Picasso & les livres au MUba de Tourcoing

De tout temps, les peintres furent sollicités par les éditeurs. En accompagnement d’un texte. Mots et peinture, musique et lumière, la force du sens et le choc du dessin. Pour tenter d’atteindre un palier spirituel le plus élevé possible, les artistes ont collaboré. Souvent ce furent des poètes qui entraînèrent leurs amis peintres. Max Jacob et Picasso, par exemple. Ou Pierre Reverdy pour le fameux Chant des morts. Parfois ce fut l’audace d’un éditeur qui fut à l’origine d’un chef-d’œuvre, le jeune Skira qui insista pour que Picasso illustre son premier livre publié. Ce fut Ovide qui l’accompagna…
Si bien qu’au fil des années, Picasso aussi se retrouva avec une ligne de plus à son CV. Peinture, sculpture, poterie, gravure. Et donc illustration. Est présenté jusqu’au 13 janvier 2020 au MUba de Tourcoing tout ce qui se rapproche de l’écrit : les affiches, les dessins d’auteurs, les livres peints, les livres illustrés. Avec quatre conférence-clés pour pénétrer toutes les arcanes de l’œuvre participative qui s’est liée avec la littérature : Le cornet à dé, Max Jacob-Picasso (17 novembre) ; Le chant des morts, Reverdy-Picasso (7 décembre) ; Picasso et le livre illustré (21 décembre) et La colombe de la paix (11 janvier).

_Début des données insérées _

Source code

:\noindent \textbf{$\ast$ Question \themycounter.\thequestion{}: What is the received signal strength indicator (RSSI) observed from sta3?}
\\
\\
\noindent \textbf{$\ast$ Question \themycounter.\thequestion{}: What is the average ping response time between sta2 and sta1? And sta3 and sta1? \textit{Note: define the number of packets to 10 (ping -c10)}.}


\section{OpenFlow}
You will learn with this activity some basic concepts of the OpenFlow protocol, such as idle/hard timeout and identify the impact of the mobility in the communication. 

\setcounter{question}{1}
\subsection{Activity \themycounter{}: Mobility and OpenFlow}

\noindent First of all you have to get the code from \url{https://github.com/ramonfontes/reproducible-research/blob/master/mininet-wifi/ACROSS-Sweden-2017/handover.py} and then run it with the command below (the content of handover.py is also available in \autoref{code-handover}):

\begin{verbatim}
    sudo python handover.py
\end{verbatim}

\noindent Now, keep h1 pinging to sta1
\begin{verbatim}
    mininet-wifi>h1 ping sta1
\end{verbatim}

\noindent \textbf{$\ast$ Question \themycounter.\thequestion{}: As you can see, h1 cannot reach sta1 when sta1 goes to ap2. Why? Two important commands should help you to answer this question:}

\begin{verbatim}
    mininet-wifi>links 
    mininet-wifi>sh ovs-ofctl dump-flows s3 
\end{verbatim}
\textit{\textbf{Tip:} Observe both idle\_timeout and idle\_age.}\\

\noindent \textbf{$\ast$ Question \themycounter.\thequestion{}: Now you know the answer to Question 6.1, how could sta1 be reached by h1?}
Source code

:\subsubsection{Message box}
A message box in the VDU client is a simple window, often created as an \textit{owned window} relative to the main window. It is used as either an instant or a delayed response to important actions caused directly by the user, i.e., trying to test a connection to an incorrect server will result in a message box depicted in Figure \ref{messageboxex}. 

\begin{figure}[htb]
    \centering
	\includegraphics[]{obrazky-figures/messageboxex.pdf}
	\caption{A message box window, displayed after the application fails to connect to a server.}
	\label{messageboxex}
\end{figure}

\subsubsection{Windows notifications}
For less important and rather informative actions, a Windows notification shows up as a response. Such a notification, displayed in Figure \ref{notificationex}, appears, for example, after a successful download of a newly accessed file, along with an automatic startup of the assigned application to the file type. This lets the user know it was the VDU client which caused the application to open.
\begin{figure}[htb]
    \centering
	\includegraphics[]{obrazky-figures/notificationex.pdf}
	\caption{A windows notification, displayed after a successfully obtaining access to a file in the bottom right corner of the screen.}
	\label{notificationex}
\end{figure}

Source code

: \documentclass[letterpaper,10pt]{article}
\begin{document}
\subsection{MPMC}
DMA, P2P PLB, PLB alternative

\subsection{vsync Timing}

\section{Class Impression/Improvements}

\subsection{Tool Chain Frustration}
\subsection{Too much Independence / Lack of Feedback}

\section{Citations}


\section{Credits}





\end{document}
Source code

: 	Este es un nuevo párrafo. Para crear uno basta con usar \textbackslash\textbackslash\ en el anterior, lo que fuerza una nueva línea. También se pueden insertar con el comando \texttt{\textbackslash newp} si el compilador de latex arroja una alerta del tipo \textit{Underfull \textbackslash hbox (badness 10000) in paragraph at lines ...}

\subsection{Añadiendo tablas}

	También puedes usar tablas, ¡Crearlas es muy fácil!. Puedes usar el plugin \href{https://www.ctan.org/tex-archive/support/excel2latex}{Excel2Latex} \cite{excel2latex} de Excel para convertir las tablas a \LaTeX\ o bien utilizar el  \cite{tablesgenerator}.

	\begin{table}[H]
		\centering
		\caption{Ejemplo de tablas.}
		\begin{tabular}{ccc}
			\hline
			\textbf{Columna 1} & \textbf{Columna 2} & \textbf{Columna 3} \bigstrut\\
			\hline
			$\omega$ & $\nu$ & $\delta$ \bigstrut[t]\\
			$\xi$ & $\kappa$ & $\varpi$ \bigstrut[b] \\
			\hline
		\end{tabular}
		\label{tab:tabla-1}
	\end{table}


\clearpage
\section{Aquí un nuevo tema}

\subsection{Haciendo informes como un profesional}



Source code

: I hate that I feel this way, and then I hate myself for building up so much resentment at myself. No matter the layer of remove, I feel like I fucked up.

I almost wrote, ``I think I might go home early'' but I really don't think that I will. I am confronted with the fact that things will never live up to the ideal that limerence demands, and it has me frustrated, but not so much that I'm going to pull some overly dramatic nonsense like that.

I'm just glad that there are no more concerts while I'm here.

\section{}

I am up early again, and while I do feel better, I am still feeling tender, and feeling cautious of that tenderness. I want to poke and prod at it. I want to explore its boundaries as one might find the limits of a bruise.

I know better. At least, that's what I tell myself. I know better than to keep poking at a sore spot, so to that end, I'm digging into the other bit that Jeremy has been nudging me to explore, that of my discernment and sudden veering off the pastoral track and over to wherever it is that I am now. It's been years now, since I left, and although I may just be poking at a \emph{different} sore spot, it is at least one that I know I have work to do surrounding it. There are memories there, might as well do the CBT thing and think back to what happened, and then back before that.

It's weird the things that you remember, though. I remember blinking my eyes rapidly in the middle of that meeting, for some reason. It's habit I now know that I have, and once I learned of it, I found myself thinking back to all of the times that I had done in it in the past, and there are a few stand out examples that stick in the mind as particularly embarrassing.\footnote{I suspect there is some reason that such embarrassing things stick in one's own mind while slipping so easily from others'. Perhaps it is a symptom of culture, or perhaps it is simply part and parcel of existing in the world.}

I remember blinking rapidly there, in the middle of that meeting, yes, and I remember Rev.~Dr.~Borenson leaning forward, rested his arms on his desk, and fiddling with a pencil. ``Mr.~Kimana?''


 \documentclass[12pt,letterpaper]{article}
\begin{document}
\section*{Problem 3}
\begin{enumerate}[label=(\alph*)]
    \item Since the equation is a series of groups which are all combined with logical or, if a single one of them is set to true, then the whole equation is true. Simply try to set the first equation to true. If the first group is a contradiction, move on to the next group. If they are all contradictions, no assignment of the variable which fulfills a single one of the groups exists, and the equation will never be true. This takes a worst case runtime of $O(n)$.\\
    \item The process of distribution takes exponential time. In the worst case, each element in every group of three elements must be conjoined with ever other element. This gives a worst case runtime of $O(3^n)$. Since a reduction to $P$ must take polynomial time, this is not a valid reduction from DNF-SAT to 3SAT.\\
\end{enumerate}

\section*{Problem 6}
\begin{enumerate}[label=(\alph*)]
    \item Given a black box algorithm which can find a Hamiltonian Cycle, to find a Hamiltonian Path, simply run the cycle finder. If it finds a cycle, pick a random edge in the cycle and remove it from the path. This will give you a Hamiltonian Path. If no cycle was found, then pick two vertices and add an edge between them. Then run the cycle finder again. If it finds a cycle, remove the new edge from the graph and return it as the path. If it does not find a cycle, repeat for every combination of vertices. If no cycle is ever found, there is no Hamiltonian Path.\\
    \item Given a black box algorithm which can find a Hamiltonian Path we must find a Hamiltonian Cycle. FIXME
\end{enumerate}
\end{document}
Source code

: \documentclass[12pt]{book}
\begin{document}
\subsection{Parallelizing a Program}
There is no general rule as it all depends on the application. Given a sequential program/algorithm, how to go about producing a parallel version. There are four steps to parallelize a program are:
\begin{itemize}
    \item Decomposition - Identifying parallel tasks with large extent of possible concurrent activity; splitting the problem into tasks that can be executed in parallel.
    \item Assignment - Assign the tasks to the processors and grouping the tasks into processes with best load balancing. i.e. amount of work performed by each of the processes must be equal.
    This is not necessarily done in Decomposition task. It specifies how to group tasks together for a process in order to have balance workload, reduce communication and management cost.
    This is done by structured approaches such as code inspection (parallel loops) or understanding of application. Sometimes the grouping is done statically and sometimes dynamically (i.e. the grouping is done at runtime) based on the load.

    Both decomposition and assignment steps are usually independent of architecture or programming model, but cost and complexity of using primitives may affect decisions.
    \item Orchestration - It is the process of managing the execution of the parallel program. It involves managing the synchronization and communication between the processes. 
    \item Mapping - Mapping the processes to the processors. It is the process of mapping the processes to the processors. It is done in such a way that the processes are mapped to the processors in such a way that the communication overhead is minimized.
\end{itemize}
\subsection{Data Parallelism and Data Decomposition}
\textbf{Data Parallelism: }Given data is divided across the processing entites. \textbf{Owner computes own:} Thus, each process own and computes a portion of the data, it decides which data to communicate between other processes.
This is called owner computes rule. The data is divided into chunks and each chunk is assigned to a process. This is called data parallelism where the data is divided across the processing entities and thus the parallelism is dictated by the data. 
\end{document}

Certains peintres n’aiment pas ce terme d’illustrationKijno, à qui l’on doit la rosace de la cathédrale de Lille, rentrait dans des colères noires à sa simple évocation, malgré ses nombreuses participations à l’œuvre littéraire de ses amis poètes ; il préférait dire qu’il faisait l’amour avec la poésie – car dans l’imaginaire collectif, illustrer est péjoratif, un genre mineur ; encore une erreur fondamentale véhiculée par la doxa. Car l’intervention du peintre est très souvent un acte fondamental dans l’objet-livre qui devient plus qu’un simple livre. L’ornementation illumine le texte. D’ailleurs Picasso aussi, avec humour, disait qu’il n’avait jamais rien illustré… Car si le peintre intervient sur, dans, le texte – comme avec Reverdy – il n’abandonne en rien sa liberté créative. Au contraire. L’intervention d’un peintre dans un texte modifie fondamentalement l’œuvre qui devient une pièce à quatre mains. Le lecteur ne perçoit plus la force du texte de la même manière. L’artiste ne fait pas briller le texte mais permet une approche différente. Quitte à perdre le lecteur ; mais c’est là tout l’intérêt de l’art. Ouvrir d’autres possibles. Ne jamais cadenasser aucune porte, aucune fenêtre. Afin que la lumière s’invite de n’importe où…
 



Dès son enfance à Barcelone, Picasso s’est entouré de poètes. Ainsi il n’est pas incongru de voir qu’il illustra en 1913 Alcools avec un portrait cubiste d’Apollinaire. Il fera ensuite un fusain en 1948, de profil… La première rencontre sera celle de Max Jacob, chez Ambroise Vollard, en 1901. Puis Apollinaire en 1905. Viendront ensuite André Salmon, Paul Fort, Pierre Reverdy…
C’est avec lui qu’il va pousser au plus loin son approche de l’abstrait. L’exploration des signes linguistiques. 1948, parution du Chant des morts chez Tériade. Livre-dialogue où se déploient des aquarelles rouges dans les vers manuscrits. Quarante-trois poèmes qui sont enluminés. Chaque intervention prend la mesure de la page. S’inscrit sur le même plan que le poème, joue avec l’équilibre des blocs de mots… l’unité entre poète et peintre se joue entre les signes, à l’échelle du livre. C’est un acte unique dans l’œuvre de Picasso.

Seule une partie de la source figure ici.